Hausse des droits de douane, réduction de l’aide, fermeture de l’USAID : la stratégie unilatérale de Washington pousse les pays africains à resserrer leurs liens commerciaux avec Pékin. En filigrane, un rééquilibrage mondial de l’influence est en marche.
Une fenêtre géopolitique ouverte par la politique douanière américaine
Prévue pour le 1er août puis reportée au 7, l’entrée en vigueur d’une nouvelle grille tarifaire imposée par les États-Unis bouleverse les équilibres commerciaux avec l’Afrique. Près de 70 pays africains sont désormais concernés par une hausse brutale des droits de douane, dans certains cas jusqu’à 30 %.
Ce changement s’inscrit dans une stratégie plus large portée par Donald Trump : redéfinir les rapports commerciaux selon une logique bilatérale, protectionniste et conditionnée à des avantages directs pour les États-Unis. Mais sur le continent africain, cette orientation se heurte à une réalité : Washington semble se replier au moment même où la Chine, elle, intensifie son offensive diplomatique et économique.
Pékin saisit l’opportunité
En juin, Pékin a annoncé la suppression quasi totale des droits de douane sur les produits en provenance de 53 pays africains (à l’exception de l’Eswatini, fidèle à Taïwan). Cette décision, présentée comme un « geste de solidarité », intervient comme un contre-pied clair à la posture américaine.
Pour la Chine, qui est déjà le premier partenaire commercial du continent, il s’agit de consolider un avantage stratégique : s’affirmer comme une alternative stable, prévisible et sans condition politique frontale. De nombreux analystes y voient une “bouée de sauvetage” tendue à des pays africains confrontés à des hausses de prix à l’exportation vers les États-Unis.
Un repositionnement forcé de l’Afrique
La multiplication des barrières tarifaires américaines sur les produits agricoles, textiles et industriels affecte directement plusieurs économies du continent, parmi lesquelles le Nigeria, l’Éthiopie, la Libye, la Tunisie ou encore l’Afrique du Sud.
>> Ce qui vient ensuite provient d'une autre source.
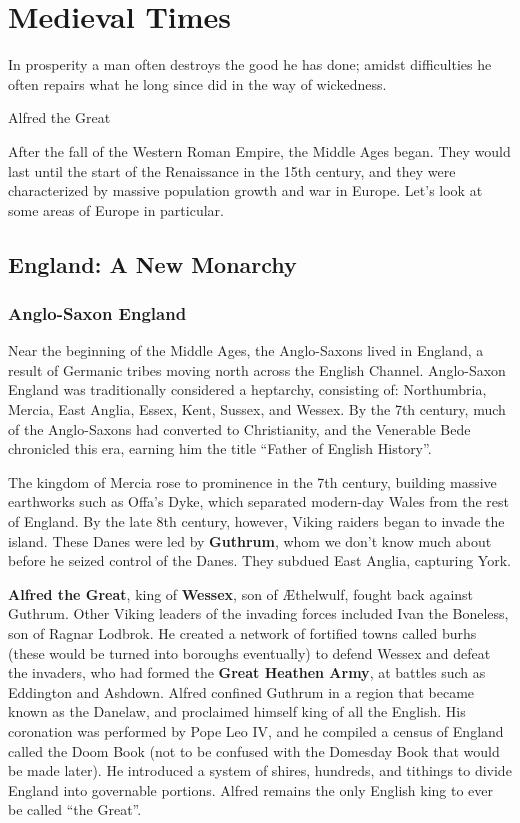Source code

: \chapter{Medieval Times}

\epigraph{%
  In prosperity a man often destroys the good he has done;
  amidst difficulties he often repairs what he long since did in the way of wickedness.
}{Alfred the Great}

After the fall of the Western Roman Empire, the Middle Ages began.
They would last until the start of the Renaissance in the 15th century,
and they were characterized by massive population growth and war in Europe.
Let's look at some areas of Europe in particular.

\section{England: A New Monarchy}

\subsection*{Anglo-Saxon England}

Near the beginning of the Middle Ages, the Anglo-Saxons lived in England,
a result of Germanic tribes moving north across the English Channel.
Anglo-Saxon England was traditionally considered a heptarchy, consisting of:
Northumbria, Mercia, East Anglia, Essex, Kent, Sussex, and Wessex.
By the 7th century, much of the Anglo-Saxons had converted to Christianity,
and the Venerable Bede chronicled this era, earning him the title ``Father of English History''.

The kingdom of Mercia rose to prominence in the 7th century, building massive earthworks such as
Offa's Dyke, which separated modern-day Wales from the rest of England.
By the late 8th century, however, Viking raiders began to invade the island.
These Danes were led by \textbf{Guthrum}, whom we don't know much about before he seized control of the Danes.
They subdued East Anglia, capturing York.

\textbf{Alfred the Great}, king of \textbf{Wessex}, son of \AE{}thelwulf, fought back against Guthrum.
Other Viking leaders of the invading forces included Ivan the Boneless, son of Ragnar Lodbrok.
He created a network of fortified towns called burhs (these would be turned into boroughs eventually)
to defend Wessex and defeat the invaders, who had formed the \textbf{Great Heathen Army},
at battles such as Eddington and Ashdown.
Alfred confined Guthrum in a region that became known as the Danelaw, and proclaimed himself king of all the English.
His coronation was performed by Pope Leo IV,
and he compiled a census of England called the Doom Book
(not to be confused with the Domesday Book that would be made later).
He introduced a system of shires, hundreds, and tithings to divide England into governable portions.
Alfred remains the only English king to ever be called ``the Great''.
À cela s’ajoute une série de mesures hostiles : réduction de l’aide étrangère, fermeture de programmes comme l’USAID, restrictions de visa ciblant plusieurs pays clés.
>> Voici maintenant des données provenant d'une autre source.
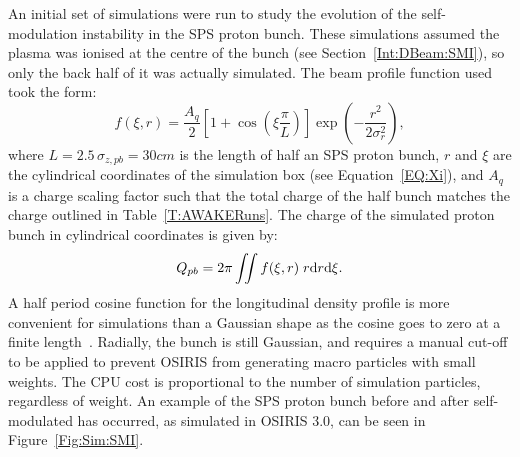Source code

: An initial set of simulations were run to study the evolution of the self-modulation instability in the SPS proton bunch.
These simulations assumed the plasma was ionised at the centre of the bunch (see Section~\ref{Int:DBeam:SMI}), so only the back half of it was actually simulated.
The beam profile function used took the form:
\begin{equation}
    f(\xi,r) = \frac{A_{q}}{2} \left[1 + \cos\left(\xi\frac{\pi}{L}\right)\right] \exp\left(-\frac{r^{2}}{2\sigma_{r}^{2}}\right), \label{EQ:SPS-Profile}
\end{equation}
where $L = 2.5\,\sigma_{z,pb} = 30\unit{cm}$ is the length of half an SPS proton bunch, $r$ and $\xi$ are the cylindrical coordinates of the simulation box (see Equation~\ref{EQ:Xi}), and $A_{q}$ is a charge scaling factor such that the total charge of the half bunch matches the charge outlined in Table~\ref{T:AWAKERuns}.
The charge of the simulated proton bunch in cylindrical coordinates is given by:
\begin{equation}
    Q_{pb} = 2\pi \iint f(\xi,r) \;r \mathrm{d} r \mathrm{d} \xi. \label{EQ:SPS-Charge}
\end{equation}
A half period cosine function for the longitudinal density profile is more convenient for simulations than a Gaussian shape as the cosine goes to zero at a finite length~\cite{lotov:2010}.
Radially, the bunch is still Gaussian, and requires a manual cut-off to be applied to prevent OSIRIS from generating macro particles with small weights.
The CPU cost is proportional to the number of simulation particles, regardless of weight.
An example of the SPS proton bunch before and after self-modulated has occurred, as simulated in OSIRIS 3.0, can be seen in Figure~\ref{Fig:Sim:SMI}.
Face à ces signaux de désengagement, l’Afrique explore d’autres pistes. Le développement des échanges Sud-Sud, l’ouverture vers les marchés asiatiques, ou encore l’intégration régionale via la ZLECAf (Zone de libre-échange continentale africaine), prennent une importance croissante.
Une perte d’influence pour Washington ?
« Trump n’a jamais cherché à se faire aimer des Africains », rappelle un diplomate cité par CNN. En misant sur une stratégie commerciale dure et un recul de la coopération, l’administration américaine expose son leadership à une érosion rapide.
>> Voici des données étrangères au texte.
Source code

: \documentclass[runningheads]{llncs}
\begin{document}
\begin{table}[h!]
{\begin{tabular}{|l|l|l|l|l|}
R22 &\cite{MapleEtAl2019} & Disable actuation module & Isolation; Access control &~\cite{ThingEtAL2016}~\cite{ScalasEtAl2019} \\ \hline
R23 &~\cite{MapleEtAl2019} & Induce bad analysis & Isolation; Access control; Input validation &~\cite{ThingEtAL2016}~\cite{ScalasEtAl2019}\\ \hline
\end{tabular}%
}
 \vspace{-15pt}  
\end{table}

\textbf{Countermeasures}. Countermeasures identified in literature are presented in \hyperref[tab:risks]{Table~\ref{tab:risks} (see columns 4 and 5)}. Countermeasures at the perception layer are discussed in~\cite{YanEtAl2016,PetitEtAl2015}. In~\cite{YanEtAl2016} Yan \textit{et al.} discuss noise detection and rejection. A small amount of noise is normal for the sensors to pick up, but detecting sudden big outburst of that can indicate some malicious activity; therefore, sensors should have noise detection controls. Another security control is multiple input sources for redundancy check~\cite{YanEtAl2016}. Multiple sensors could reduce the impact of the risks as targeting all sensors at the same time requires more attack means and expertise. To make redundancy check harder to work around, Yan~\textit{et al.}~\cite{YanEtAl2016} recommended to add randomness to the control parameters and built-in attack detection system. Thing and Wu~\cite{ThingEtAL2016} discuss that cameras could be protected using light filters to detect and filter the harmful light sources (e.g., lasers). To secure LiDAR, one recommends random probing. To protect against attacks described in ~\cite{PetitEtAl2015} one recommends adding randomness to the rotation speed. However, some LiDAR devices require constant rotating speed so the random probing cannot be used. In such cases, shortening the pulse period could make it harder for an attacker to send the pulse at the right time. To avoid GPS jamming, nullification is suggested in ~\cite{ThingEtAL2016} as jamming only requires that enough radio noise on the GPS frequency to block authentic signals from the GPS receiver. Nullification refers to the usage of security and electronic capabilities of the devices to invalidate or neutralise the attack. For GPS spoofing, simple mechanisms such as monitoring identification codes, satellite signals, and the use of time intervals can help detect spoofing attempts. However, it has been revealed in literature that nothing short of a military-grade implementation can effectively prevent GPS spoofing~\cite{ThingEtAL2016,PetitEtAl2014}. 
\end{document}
Selon Neo Letswalo, chercheur sud-africain interrogé par la chaîne américaine, “plus les pays africains s’émancipent des États-Unis, plus la Chine devient une alternative incontournable”. Cette dynamique pourrait non seulement affaiblir la position commerciale de Washington, mais aussi accélérer son isolement sur le plan diplomatique.
Vers un basculement stratégique durable ?
La politique douanière de Trump, censée renforcer l’économie américaine, pourrait au contraire renforcer l’ancrage chinois sur le continent. Pékin ne se contente plus d’investir dans les infrastructures ou de fournir des financements. Il propose désormais une alternative commerciale complète, avec des exonérations ciblées et des messages politiques clairs en faveur du multilatéralisme.
Pour les pays africains, le choix devient de plus en plus pragmatique : là où Washington exige et conditionne, la Chine propose et facilite. En capitalisant sur les erreurs stratégiques américaines, Pékin accélère une transformation des alliances commerciales sur le continent.